▸ **Problem statement**: Filter the entries down to the lines containing "Workbench", and copy those lines.

▸ **Material shown**:
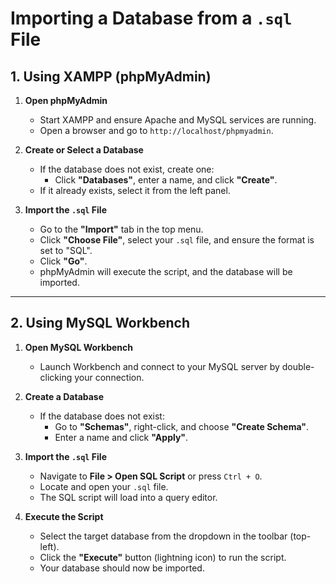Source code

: # Importing a Database from a `.sql` File

## 1. Using XAMPP (phpMyAdmin)

1. **Open phpMyAdmin**  
   - Start XAMPP and ensure Apache and MySQL services are running.  
   - Open a browser and go to `http://localhost/phpmyadmin`.

2. **Create or Select a Database**  
   - If the database does not exist, create one:  
     - Click **"Databases"**, enter a name, and click **"Create"**.  
   - If it already exists, select it from the left panel.

3. **Import the `.sql` File**  
   - Go to the **"Import"** tab in the top menu.  
   - Click **"Choose File"**, select your `.sql` file, and ensure the format is set to "SQL".  
   - Click **"Go"**.  
   - phpMyAdmin will execute the script, and the database will be imported.

---

## 2. Using MySQL Workbench

1. **Open MySQL Workbench**  
   - Launch Workbench and connect to your MySQL server by double-clicking your connection.

2. **Create a Database**  
   - If the database does not exist:  
     - Go to **"Schemas"**, right-click, and choose **"Create Schema"**.  
     - Enter a name and click **"Apply"**.

3. **Import the `.sql` File**  
   - Navigate to **File > Open SQL Script** or press `Ctrl + O`.  
   - Locate and open your `.sql` file.  
   - The SQL script will load into a query editor.

4. **Execute the Script**  
   - Select the target database from the dropdown in the toolbar (top-left).  
   - Click the **"Execute"** button (lightning icon) to run the script.  
   - Your database should now be imported.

▸ **Written response**:
## 2. Using MySQL Workbench
1. **Open MySQL Workbench**  
   - Launch Workbench and connect to your MySQL server by double-clicking your connection.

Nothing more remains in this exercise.